- _PROBLEM_
The output is the lines below from the one with "Setting -> Developer" through the one with "After all the", both included, printed exactly and with no other line.

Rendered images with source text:
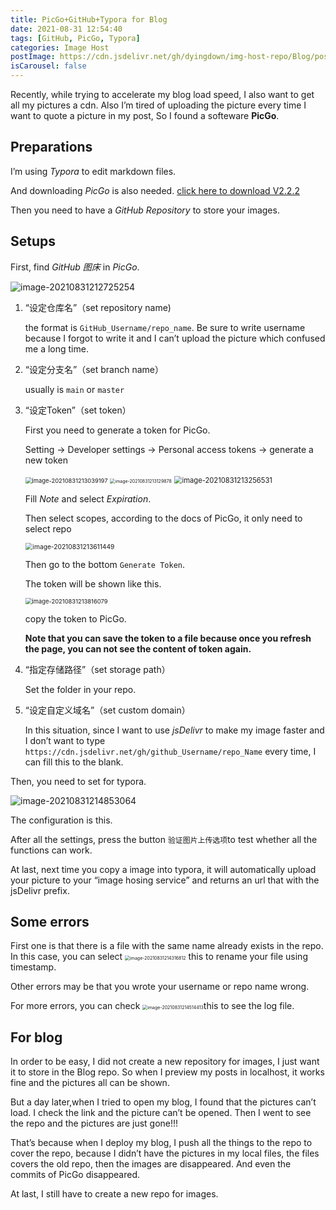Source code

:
 ```yaml
---
title: PicGo+GitHub+Typora for Blog
date: 2021-08-31 12:54:40
tags: [GitHub, PicGo, Typora]
categories: Image Host
postImage: https://cdn.jsdelivr.net/gh/dyingdown/img-host-repo/Blog/post/20210831215411.jpg
isCarousel: false
---
```


Recently, while trying to accelerate my blog load speed, I also want to get all my pictures a cdn. Also I’m tired of uploading the picture every time I want to quote a picture in my post, So I found a  softeware **PicGo**.

<!--more-->

## Preparations

I’m using *Typora* to edit markdown files.

And downloading *PicGo* is also needed. [click here to download V2.2.2](https://github.com/Molunerfinn/PicGo/releases/tag/v2.2.2)

Then you need to have a *GitHub Repository* to store your images.

## Setups

First, find *GitHub 图床* in *PicGo*.

![image-20210831212725254](https://img-blog.csdnimg.cn/img_convert/6fb9009aa610f43a041eeaacb877bd0c.png)

1. “设定仓库名”（set repository name)

   the format is `GitHub_Username/repo_name`. Be sure to write username because I forgot to write it and I can’t upload the picture which confused me a long time.

2. “设定分支名”（set branch name）

   usually is `main` or `master`

3. “设定Token”（set token）

   First you need to generate a token for PicGo.

   Setting -> Developer settings -> Personal access tokens -> generate a new token

   <img src="https://cdn.jsdelivr.net/gh/dyingdown/img-host-repo/Blog/post/20210831213039.png" alt="image-20210831213039197" style="zoom: 67%;display:inline;" />  <img src="https://cdn.jsdelivr.net/gh/dyingdown/img-host-repo/Blog/post/20210831213129.png" alt="image-20210831213129878" style="zoom:50%;display:inline;" /> <img src="https://cdn.jsdelivr.net/gh/dyingdown/img-host-repo/Blog/post/20210831213256.png" alt="image-20210831213256531" style="zoom:80%;display:inline" />

   Fill *Note* and select *Expiration*.

   Then select scopes, according to the docs of PicGo, it only need to select repo

   <img src="https://cdn.jsdelivr.net/gh/dyingdown/img-host-repo/Blog/post/20210831213611.png" alt="image-20210831213611449" style="zoom: 73%;" />

   Then go to the bottom `Generate Token`.

   The token will be shown like this.

   <img src="https://cdn.jsdelivr.net/gh/dyingdown/img-host-repo/Blog/post/20210831213816.png" alt="image-20210831213816079" style="zoom:67%;" />

   copy the token to PicGo. 

   **Note that you can save the token to a file because once you refresh the page, you can not see the content of token again.**

4. “指定存储路径”（set storage path）

   Set the folder in your repo.

5. “设定自定义域名”（set custom domain）

   In this situation, since I want to use *jsDelivr* to make my image faster and I don’t want to type `https://cdn.jsdelivr.net/gh/github_Username/repo_Name` every time, I can fill this to the blank.

Then, you need to set for typora.

![image-20210831214853064](https://img-blog.csdnimg.cn/img_convert/c378b6fb0908e405587e1e97ccf83051.png)

The configuration is this.

After all the settings, press the button `验证图片上传选项`to test whether all the functions can work.

At last, next time you copy a image into typora, it will automatically upload your picture to your “image hosing service” and returns an url that with the jsDelivr prefix.

## Some errors

First one is that there is a file with the same name already exists in the repo. In this case, you can select <img src="https://cdn.jsdelivr.net/gh/dyingdown/img-host-repo/Blog/post/20210831214316.png" alt="image-20210831214316812" style="zoom:50%;display:inline" /> this to rename your file using timestamp.

Other errors may be that you wrote your username or repo name wrong.

For more errors, you can check <img src="https://cdn.jsdelivr.net/gh/dyingdown/img-host-repo/Blog/post/20210831214514.png" alt="image-20210831214514413" style="zoom:50%;display:inline" />this to see the log file.

## For blog

In order to be easy, I did not create a new repository for images, I just want it to store in the Blog repo. So when I preview my posts in localhost, it works fine and the pictures all can be shown.

But a day later,when I tried to open my blog, I found that the pictures can’t load. I check the link and the picture can’t be opened. Then I went to see the repo and the pictures are just gone!!!

That’s because when I deploy my blog, I push all the things to the repo to cover the repo, because I didn’t have the pictures in my local files, the files covers the old repo, then the images are disappeared. And even the commits of PicGo disappeared. 

At last, I still have to create a new repo for images.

- _ANSWER SECTION_
   Setting -> Developer settings -> Personal access tokens -> generate a new token

   <img src="https://cdn.jsdelivr.net/gh/dyingdown/img-host-repo/Blog/post/20210831213039.png" alt="image-20210831213039197" style="zoom: 67%;display:inline;" />  <img src="https://cdn.jsdelivr.net/gh/dyingdown/img-host-repo/Blog/post/20210831213129.png" alt="image-20210831213129878" style="zoom:50%;display:inline;" /> <img src="https://cdn.jsdelivr.net/gh/dyingdown/img-host-repo/Blog/post/20210831213256.png" alt="image-20210831213256531" style="zoom:80%;display:inline" />

   Fill *Note* and select *Expiration*.

   Then select scopes, according to the docs of PicGo, it only need to select repo

   <img src="https://cdn.jsdelivr.net/gh/dyingdown/img-host-repo/Blog/post/20210831213611.png" alt="image-20210831213611449" style="zoom: 73%;" />

   Then go to the bottom `Generate Token`.

   The token will be shown like this.

   <img src="https://cdn.jsdelivr.net/gh/dyingdown/img-host-repo/Blog/post/20210831213816.png" alt="image-20210831213816079" style="zoom:67%;" />

   copy the token to PicGo. 

   **Note that you can save the token to a file because once you refresh the page, you can not see the content of token again.**

4. “指定存储路径”（set storage path）

   Set the folder in your repo.

5. “设定自定义域名”（set custom domain）

   In this situation, since I want to use *jsDelivr* to make my image faster and I don’t want to type `https://cdn.jsdelivr.net/gh/github_Username/repo_Name` every time, I can fill this to the blank.

Then, you need to set for typora.

![image-20210831214853064](https://img-blog.csdnimg.cn/img_convert/c378b6fb0908e405587e1e97ccf83051.png)

The configuration is this.

After all the settings, press the button `验证图片上传选项`to test whether all the functions can work.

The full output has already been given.